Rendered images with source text
·····
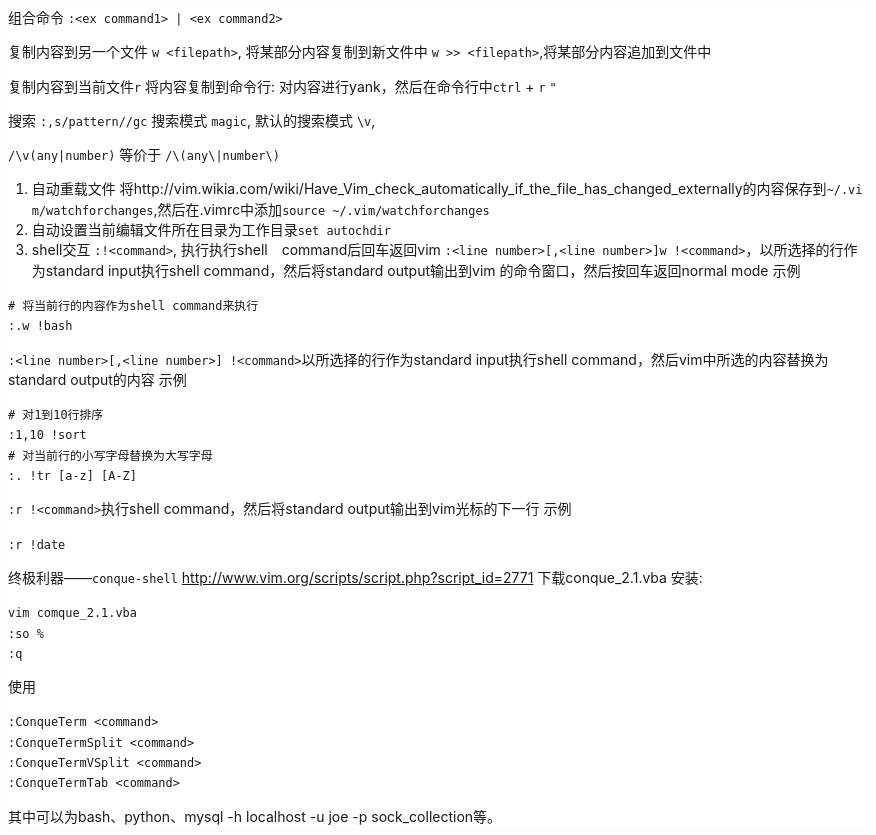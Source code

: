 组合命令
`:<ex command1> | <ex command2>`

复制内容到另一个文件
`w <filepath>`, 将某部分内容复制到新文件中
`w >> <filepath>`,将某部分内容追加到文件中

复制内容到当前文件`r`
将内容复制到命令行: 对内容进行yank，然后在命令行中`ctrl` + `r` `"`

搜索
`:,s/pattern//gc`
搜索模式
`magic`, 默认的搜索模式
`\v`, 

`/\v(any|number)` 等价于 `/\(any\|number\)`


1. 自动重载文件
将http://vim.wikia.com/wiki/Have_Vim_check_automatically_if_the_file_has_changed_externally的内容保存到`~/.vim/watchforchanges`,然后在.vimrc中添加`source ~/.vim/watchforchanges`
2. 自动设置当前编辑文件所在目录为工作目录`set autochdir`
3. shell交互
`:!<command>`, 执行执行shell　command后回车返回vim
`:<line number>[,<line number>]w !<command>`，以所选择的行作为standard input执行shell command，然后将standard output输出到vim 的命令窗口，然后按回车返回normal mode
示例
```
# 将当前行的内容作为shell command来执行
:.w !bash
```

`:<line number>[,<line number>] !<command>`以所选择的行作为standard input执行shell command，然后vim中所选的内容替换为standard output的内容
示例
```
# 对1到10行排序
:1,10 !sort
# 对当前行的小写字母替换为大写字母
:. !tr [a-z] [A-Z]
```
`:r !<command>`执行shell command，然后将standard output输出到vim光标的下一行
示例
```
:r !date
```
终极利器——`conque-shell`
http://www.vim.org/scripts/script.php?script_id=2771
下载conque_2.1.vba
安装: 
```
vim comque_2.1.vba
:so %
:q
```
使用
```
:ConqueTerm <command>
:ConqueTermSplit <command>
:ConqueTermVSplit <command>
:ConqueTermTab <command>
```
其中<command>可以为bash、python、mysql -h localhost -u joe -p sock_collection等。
·····
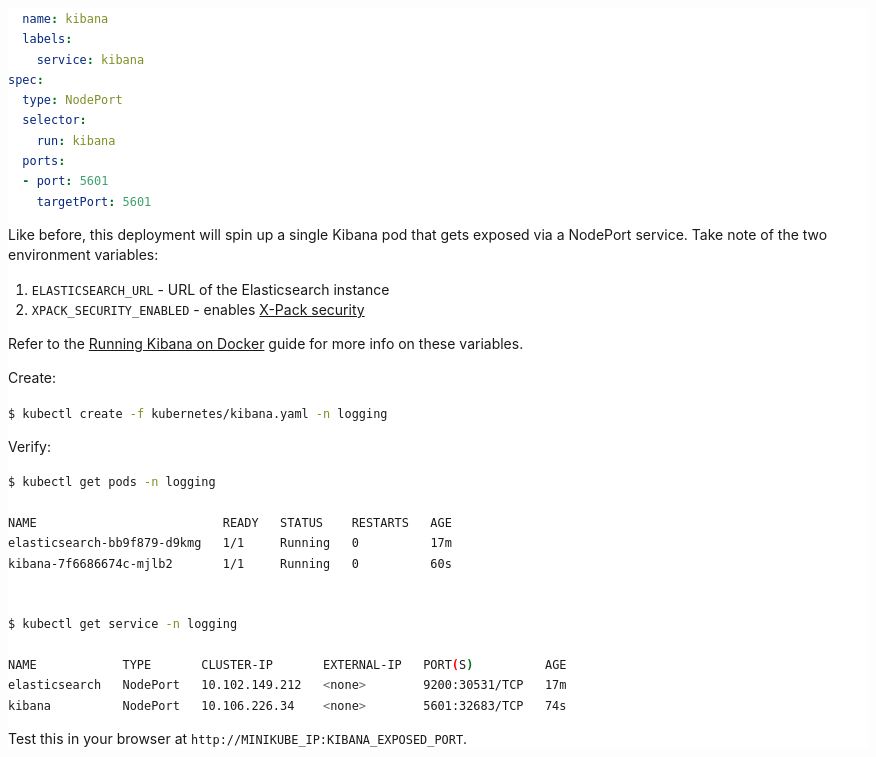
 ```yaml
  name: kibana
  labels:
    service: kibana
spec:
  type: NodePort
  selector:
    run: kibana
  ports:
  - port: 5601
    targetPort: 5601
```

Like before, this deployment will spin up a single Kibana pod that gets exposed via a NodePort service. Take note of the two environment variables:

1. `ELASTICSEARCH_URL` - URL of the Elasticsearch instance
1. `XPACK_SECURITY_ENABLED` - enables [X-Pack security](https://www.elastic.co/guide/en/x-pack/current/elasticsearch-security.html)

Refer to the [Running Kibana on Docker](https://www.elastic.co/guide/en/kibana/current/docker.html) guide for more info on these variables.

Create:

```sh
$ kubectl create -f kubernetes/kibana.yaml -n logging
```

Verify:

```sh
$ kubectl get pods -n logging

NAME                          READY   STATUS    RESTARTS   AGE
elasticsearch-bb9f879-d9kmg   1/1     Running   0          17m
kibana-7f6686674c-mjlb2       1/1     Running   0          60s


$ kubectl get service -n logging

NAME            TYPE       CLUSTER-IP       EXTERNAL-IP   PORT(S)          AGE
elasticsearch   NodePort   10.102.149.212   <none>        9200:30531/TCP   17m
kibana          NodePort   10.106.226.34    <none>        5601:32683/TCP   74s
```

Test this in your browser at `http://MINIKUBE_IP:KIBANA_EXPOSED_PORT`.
·····
From the records above, repeat exactly the lines from the one with "input执行shell command，然后vim中所选的内容替换为standard output的内容" through the one with "其中<command>可以为bash、python、mysql -h localhost", both included.

`:<line number>[,<line number>] !<command>`以所选择的行作为standard input执行shell command，然后vim中所选的内容替换为standard output的内容
示例
```
# 对1到10行排序
:1,10 !sort
# 对当前行的小写字母替换为大写字母
:. !tr [a-z] [A-Z]
```
`:r !<command>`执行shell command，然后将standard output输出到vim光标的下一行
示例
```
:r !date
```
终极利器——`conque-shell`
http://www.vim.org/scripts/script.php?script_id=2771
下载conque_2.1.vba
安装: 
```
vim comque_2.1.vba
:so %
:q
```
使用
```
:ConqueTerm <command>
:ConqueTermSplit <command>
:ConqueTermVSplit <command>
:ConqueTermTab <command>
```
其中<command>可以为bash、python、mysql -h localhost -u joe -p sock_collection等。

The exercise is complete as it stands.